A complete description of the download options for PDB data files is maintained at here by the wwPDB. The special handling of PDB entries containing very large structures is available here.

Are PDBx/mmCIF files hard to read? What does the syntax look like?

The PDBx/mmCIF format has a simple appearance with only a few syntax elements. All of syntax elements used in PDBx data files are shown in the following snippet describing polymer sequence.

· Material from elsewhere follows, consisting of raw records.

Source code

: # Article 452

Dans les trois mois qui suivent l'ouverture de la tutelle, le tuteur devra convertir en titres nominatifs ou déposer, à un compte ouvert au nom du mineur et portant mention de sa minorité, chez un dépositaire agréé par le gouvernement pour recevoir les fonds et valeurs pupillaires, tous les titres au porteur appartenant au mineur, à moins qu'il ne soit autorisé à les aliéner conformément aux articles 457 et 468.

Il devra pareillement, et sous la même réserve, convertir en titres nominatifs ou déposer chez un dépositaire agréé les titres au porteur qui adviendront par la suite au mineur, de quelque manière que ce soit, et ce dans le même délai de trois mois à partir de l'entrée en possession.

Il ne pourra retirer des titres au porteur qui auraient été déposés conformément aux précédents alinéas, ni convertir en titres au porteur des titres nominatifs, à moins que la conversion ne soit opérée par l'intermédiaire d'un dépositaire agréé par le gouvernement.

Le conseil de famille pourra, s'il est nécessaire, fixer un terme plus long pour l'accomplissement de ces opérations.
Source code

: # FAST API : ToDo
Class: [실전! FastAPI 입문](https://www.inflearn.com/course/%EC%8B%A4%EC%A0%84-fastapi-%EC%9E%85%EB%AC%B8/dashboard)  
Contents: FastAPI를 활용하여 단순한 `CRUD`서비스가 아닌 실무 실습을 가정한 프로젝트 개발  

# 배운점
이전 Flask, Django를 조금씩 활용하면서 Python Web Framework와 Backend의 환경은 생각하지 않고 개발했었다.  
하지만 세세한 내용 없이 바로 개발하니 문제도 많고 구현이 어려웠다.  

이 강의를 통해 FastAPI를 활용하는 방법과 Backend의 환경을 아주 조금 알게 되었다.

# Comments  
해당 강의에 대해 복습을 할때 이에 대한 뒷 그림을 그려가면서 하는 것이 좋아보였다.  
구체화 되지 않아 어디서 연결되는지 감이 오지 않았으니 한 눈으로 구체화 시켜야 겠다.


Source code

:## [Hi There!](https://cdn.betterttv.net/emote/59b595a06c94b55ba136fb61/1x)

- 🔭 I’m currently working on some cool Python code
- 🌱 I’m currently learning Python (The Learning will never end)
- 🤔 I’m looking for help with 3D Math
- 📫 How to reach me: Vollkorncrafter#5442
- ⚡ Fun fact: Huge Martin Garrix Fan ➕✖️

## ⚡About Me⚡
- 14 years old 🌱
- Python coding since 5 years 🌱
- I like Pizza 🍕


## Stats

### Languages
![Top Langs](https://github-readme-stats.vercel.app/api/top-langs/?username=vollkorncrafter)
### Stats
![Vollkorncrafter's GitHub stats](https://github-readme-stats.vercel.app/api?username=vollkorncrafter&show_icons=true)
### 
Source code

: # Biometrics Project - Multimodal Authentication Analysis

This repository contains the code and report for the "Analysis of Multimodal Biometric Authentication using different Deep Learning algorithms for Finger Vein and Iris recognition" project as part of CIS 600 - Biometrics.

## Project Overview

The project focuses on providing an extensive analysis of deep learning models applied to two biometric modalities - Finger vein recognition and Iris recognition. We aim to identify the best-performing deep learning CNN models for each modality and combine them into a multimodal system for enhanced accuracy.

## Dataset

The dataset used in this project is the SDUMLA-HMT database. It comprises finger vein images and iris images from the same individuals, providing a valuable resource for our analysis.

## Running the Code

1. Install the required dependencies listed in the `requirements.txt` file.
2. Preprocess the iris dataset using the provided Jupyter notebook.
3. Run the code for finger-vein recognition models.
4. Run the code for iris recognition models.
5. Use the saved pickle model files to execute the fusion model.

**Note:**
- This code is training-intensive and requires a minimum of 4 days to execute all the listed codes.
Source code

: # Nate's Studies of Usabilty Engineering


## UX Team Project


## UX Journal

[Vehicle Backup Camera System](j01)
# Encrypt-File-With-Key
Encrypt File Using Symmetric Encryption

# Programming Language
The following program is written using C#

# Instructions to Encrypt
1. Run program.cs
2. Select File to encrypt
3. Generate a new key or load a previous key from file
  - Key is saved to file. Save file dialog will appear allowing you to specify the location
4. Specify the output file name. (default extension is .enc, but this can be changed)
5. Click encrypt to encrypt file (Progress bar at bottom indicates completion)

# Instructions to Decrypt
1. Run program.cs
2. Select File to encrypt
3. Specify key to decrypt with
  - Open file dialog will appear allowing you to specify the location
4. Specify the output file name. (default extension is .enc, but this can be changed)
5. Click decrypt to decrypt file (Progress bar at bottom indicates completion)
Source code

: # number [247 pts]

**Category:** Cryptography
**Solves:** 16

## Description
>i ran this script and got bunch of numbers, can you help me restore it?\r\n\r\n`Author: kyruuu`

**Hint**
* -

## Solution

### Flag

The essential syntax features include:

All data items are identified by name and begin with the underscore character, _entity_poly.entity_id.
Data item names can be decomposed into a category name and an attribute name, _category.attribute which are separated by a period.
Data categories are presented in two styles: key-value and tabular. In the example, categories entity_name_com and entity_poly both use the key-value style and the entity_poly_seq category uses the tabular style. In the tabular sytle, the data item names correpsonding to the table columns follow a reserved loop_ token which are followed by the rows of data rows of white-space delimited data values.
Any character data value may be quoted using encapsulating single or double quotes; however, character values containing internal whitespace (e.g. the value of _entity_name_com.name) must be quoted. Character values that extend over multiple lines are quoted using leading and trailing semi-colons positioned at the first character position of the records surronding the multi-line character value (e.g._entity_poly.pdbx_seq_one_letter_code).
Lines beginning with the hash symbol # are comments.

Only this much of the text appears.